Instructions for the task
The entries below contain a line with "## The Kafka Streaming Applications" and a line with "backend_broker:9092 --topic logs-replay". Retype exactly everything from the first down to the second, both included, and nothing else.

Material for this task
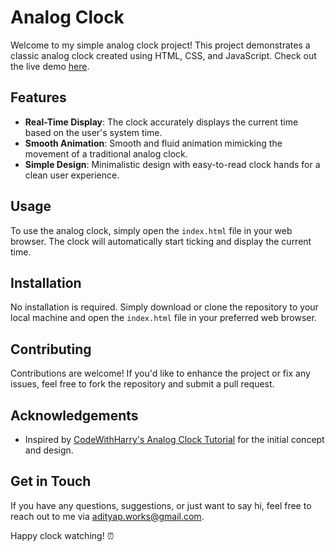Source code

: # Analog Clock

Welcome to my simple analog clock project! This project demonstrates a classic analog clock created using HTML, CSS, and JavaScript. Check out the live demo [here](https://your-live-demo-url.com).

## Features

- **Real-Time Display**: The clock accurately displays the current time based on the user's system time.
- **Smooth Animation**: Smooth and fluid animation mimicking the movement of a traditional analog clock.
- **Simple Design**: Minimalistic design with easy-to-read clock hands for a clean user experience.

## Usage

To use the analog clock, simply open the `index.html` file in your web browser. The clock will automatically start ticking and display the current time.

## Installation

No installation is required. Simply download or clone the repository to your local machine and open the `index.html` file in your preferred web browser.

## Contributing

Contributions are welcome! If you'd like to enhance the project or fix any issues, feel free to fork the repository and submit a pull request.

## Acknowledgements

- Inspired by [CodeWithHarry's Analog Clock Tutorial](https://youtu.be/9DxdE__m_LA?si=OEBvDLDJ4ErM20WF) for the initial concept and design.


## Get in Touch

If you have any questions, suggestions, or just want to say hi, feel free to reach out to me via [adityap.works@gmail.com](mailto:adityap.works@gmail.com).

Happy clock watching! ⏰

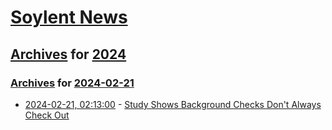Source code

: # [Soylent News](../../../README.md)

## [Archives](../../index.md) for [2024](../index.md)

### [Archives](../../index.md) for [2024-02-21](index.md)

* [2024-02-21, 02:13:00](https://soylentnews.org/article.pl?sid=24/02/19/2340254&from=rss) - [Study Shows Background Checks Don't Always Check Out](https://soylentnews.org/article.pl?sid=24/02/19/2340254&from=rss)
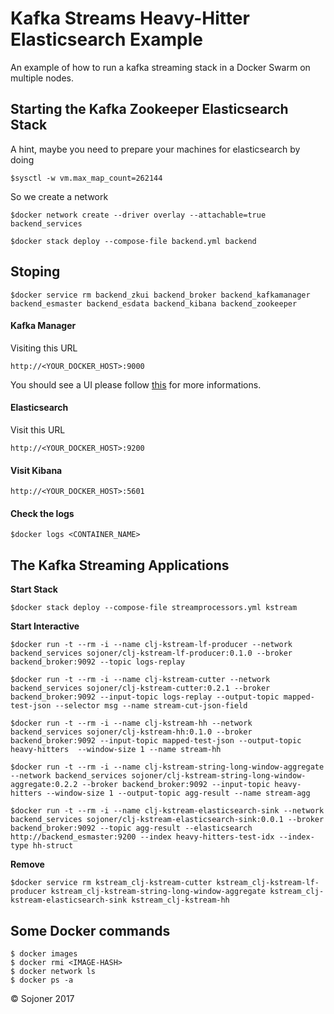 # Kafka Streams Heavy-Hitter Elasticsearch Example

An example of how to run a kafka streaming stack in a Docker Swarm on multiple nodes.

## Starting the Kafka Zookeeper Elasticsearch Stack

A hint, maybe you need to prepare your machines for elasticsearch by doing

    $sysctl -w vm.max_map_count=262144

So we create a network

    $docker network create --driver overlay --attachable=true backend_services

    $docker stack deploy --compose-file backend.yml backend

## Stoping
    
    $docker service rm backend_zkui backend_broker backend_kafkamanager backend_esmaster backend_esdata backend_kibana backend_zookeeper    

#### Kafka Manager

Visiting this URL

    http://<YOUR_DOCKER_HOST>:9000

You should see a UI please follow [this](https://github.com/yahoo/kafka-manager) for more informations.

#### Elasticsearch

Visit this URL

    http://<YOUR_DOCKER_HOST>:9200

#### Visit Kibana

    http://<YOUR_DOCKER_HOST>:5601

#### Check the logs 

    $docker logs <CONTAINER_NAME>

## The Kafka Streaming Applications

__Start Stack__

    $docker stack deploy --compose-file streamprocessors.yml kstream

__Start Interactive__

	$docker run -t --rm -i --name clj-kstream-lf-producer --network backend_services sojoner/clj-kstream-lf-producer:0.1.0 --broker backend_broker:9092 --topic logs-replay

	$docker run -t --rm -i --name clj-kstream-cutter --network backend_services sojoner/clj-kstream-cutter:0.2.1 --broker backend_broker:9092 --input-topic logs-replay --output-topic mapped-test-json --selector msg --name stream-cut-json-field
	
	$docker run -t --rm -i --name clj-kstream-hh --network backend_services sojoner/clj-kstream-hh:0.1.0 --broker backend_broker:9092 --input-topic mapped-test-json --output-topic heavy-hitters  --window-size 1 --name stream-hh

	$docker run -t --rm -i --name clj-kstream-string-long-window-aggregate --network backend_services sojoner/clj-kstream-string-long-window-aggregate:0.2.2 --broker backend_broker:9092 --input-topic heavy-hitters --window-size 1 --output-topic agg-result --name stream-agg

	$docker run -t --rm -i --name clj-kstream-elasticsearch-sink --network backend_services sojoner/clj-kstream-elasticsearch-sink:0.0.1 --broker backend_broker:9092 --topic agg-result --elasticsearch http://backend_esmaster:9200 --index heavy-hitters-test-idx --index-type hh-struct

__Remove__

	$docker service rm kstream_clj-kstream-cutter kstream_clj-kstream-lf-producer kstream_clj-kstream-string-long-window-aggregate kstream_clj-kstream-elasticsearch-sink kstream_clj-kstream-hh



## Some Docker commands

    $ docker images
    $ docker rmi <IMAGE-HASH>
    $ docker network ls
    $ docker ps -a


© Sojoner 2017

Response to this task
## The Kafka Streaming Applications

__Start Stack__

    $docker stack deploy --compose-file streamprocessors.yml kstream

__Start Interactive__

	$docker run -t --rm -i --name clj-kstream-lf-producer --network backend_services sojoner/clj-kstream-lf-producer:0.1.0 --broker backend_broker:9092 --topic logs-replay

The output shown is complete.